# Formality Benchmarking

This is an implementation of the perplexity model used in <br>
`E. Pavlick and J. Tetreault. An empirical analysis of formality in online communication.` <br>
`Transactions of the Association for Computational Linguistics, 4:61–74, 2016.` <br>

### What is Perplexity?
Perplexity of a model is how well the model predicts the sample, or in this case the sequence it is fed. What we will do here for formality transfer is fit a model to the gigaword corpus (in this case just news articles, which are pretty formal and written by overly competent writers,) and then measure the perplexity of the sequences predicted by the model to see how close they are to being from the same distribution. 

In this case we are going to create a Language Model that reperesents the distribution of the words of the corpus.

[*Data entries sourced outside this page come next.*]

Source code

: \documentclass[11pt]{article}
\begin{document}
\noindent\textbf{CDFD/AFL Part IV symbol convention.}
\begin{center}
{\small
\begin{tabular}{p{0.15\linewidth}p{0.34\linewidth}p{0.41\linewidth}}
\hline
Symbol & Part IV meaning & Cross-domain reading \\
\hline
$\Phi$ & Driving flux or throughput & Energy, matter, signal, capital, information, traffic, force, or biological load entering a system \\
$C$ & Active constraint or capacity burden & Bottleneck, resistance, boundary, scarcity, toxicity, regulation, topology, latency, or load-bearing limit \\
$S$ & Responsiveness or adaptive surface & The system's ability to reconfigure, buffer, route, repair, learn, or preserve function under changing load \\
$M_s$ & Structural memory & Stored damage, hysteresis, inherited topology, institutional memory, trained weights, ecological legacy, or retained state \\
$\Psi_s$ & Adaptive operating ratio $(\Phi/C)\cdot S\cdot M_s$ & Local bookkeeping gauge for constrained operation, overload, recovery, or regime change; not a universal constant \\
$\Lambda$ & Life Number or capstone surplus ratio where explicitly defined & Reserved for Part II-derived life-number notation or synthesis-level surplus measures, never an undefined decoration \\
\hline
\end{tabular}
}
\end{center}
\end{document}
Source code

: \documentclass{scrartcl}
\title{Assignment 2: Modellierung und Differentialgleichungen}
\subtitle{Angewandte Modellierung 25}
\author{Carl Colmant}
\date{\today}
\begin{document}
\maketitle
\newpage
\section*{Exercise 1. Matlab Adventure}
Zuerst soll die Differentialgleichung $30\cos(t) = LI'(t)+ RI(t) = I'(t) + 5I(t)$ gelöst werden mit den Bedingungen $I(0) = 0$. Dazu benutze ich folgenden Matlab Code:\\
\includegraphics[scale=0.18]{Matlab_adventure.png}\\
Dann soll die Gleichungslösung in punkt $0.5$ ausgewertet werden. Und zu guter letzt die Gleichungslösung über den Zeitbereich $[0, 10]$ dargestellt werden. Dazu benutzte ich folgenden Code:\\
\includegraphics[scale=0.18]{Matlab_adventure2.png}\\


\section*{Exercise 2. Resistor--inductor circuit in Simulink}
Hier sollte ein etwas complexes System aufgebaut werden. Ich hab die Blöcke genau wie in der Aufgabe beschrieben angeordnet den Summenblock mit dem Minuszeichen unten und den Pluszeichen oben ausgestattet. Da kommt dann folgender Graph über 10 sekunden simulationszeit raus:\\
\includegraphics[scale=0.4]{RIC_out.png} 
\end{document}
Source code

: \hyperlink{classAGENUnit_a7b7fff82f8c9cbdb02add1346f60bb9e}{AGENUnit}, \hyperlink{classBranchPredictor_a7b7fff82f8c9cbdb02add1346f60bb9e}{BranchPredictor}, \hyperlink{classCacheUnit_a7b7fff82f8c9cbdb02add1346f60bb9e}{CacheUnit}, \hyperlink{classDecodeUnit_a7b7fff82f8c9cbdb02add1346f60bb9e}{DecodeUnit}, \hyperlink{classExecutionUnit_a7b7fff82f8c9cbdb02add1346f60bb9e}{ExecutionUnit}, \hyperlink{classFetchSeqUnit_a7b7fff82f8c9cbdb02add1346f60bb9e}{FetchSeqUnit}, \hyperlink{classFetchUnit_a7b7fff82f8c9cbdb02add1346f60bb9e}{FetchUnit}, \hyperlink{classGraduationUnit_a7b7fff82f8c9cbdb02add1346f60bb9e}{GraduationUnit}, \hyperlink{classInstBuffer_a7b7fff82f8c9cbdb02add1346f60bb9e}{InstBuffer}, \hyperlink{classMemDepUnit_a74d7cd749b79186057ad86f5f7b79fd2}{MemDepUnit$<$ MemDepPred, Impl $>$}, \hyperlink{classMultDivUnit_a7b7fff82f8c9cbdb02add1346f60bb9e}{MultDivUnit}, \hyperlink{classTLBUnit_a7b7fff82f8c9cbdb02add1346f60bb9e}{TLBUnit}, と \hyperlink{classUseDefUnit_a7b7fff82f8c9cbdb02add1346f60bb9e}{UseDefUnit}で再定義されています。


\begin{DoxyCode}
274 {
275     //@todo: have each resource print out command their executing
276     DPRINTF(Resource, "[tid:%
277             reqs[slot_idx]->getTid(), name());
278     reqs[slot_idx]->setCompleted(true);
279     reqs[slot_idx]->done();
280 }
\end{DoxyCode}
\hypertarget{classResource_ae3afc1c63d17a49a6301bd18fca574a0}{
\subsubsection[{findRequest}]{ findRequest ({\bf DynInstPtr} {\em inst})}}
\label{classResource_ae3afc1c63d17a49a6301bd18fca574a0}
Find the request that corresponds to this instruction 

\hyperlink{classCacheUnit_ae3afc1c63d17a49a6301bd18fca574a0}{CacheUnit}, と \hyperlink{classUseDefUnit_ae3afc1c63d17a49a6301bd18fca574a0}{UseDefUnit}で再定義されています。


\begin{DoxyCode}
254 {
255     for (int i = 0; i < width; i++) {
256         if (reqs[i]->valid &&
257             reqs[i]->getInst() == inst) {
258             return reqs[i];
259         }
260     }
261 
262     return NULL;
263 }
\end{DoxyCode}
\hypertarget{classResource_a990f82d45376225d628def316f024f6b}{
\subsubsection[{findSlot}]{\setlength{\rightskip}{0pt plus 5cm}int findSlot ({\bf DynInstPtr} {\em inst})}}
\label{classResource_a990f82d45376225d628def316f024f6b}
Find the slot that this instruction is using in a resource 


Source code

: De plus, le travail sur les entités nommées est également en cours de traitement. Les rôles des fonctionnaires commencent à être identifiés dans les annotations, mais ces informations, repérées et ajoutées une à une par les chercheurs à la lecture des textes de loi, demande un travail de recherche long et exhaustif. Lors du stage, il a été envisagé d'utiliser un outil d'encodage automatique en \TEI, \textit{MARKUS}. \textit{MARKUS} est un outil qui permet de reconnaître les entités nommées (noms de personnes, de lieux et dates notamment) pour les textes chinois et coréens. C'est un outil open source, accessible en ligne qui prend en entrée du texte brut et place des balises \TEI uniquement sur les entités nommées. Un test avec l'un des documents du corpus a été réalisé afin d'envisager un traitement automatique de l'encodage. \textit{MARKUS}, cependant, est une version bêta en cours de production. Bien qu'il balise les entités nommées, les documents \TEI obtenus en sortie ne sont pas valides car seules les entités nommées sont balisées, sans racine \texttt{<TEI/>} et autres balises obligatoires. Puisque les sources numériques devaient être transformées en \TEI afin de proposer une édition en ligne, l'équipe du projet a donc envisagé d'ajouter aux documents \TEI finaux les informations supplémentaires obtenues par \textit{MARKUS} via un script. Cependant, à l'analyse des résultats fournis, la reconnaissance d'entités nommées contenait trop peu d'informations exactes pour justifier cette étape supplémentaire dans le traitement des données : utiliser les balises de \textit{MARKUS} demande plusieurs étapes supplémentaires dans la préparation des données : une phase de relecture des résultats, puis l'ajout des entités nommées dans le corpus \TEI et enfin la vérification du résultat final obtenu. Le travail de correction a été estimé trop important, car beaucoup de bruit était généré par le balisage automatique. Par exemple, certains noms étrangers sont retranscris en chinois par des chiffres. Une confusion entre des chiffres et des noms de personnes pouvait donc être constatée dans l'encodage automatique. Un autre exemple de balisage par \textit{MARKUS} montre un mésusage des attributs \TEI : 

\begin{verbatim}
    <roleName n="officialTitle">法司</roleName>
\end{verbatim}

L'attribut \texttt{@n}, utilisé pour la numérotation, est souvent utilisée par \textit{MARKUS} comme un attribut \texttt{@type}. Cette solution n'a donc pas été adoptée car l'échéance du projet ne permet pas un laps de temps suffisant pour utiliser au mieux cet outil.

Then, when we do style transfer later, we will be able to see how formal the outputs are, by seeing how well they match the distribution we are about to model. 

In [7]:
import numpy as np
import tensorflow as tf
import tensorflow_datasets as tfds

In [8]:
from tensorflow.keras.preprocessing.text import Tokenizer
from tensorflow.keras.preprocessing.sequence import pad_sequences
from tensorflow.keras.utils import to_categorical
from tensorflow.keras import regularizers

In [9]:
from nltk.tokenize import RegexpTokenizer
from nltk.corpus import stopwords
from nltk.util import ngrams

This will be trained on a subset of gigaword, specifically just the portion that is from news articles. This version of the data set is more accessible and much more affordable. 

In [32]:
data = tfds.load("Gigaword", split=["train"], as_supervised=True)

In [37]:
temp = np.vstack(tfds.as_numpy(data[0]))

  """Entry point for launching an IPython kernel.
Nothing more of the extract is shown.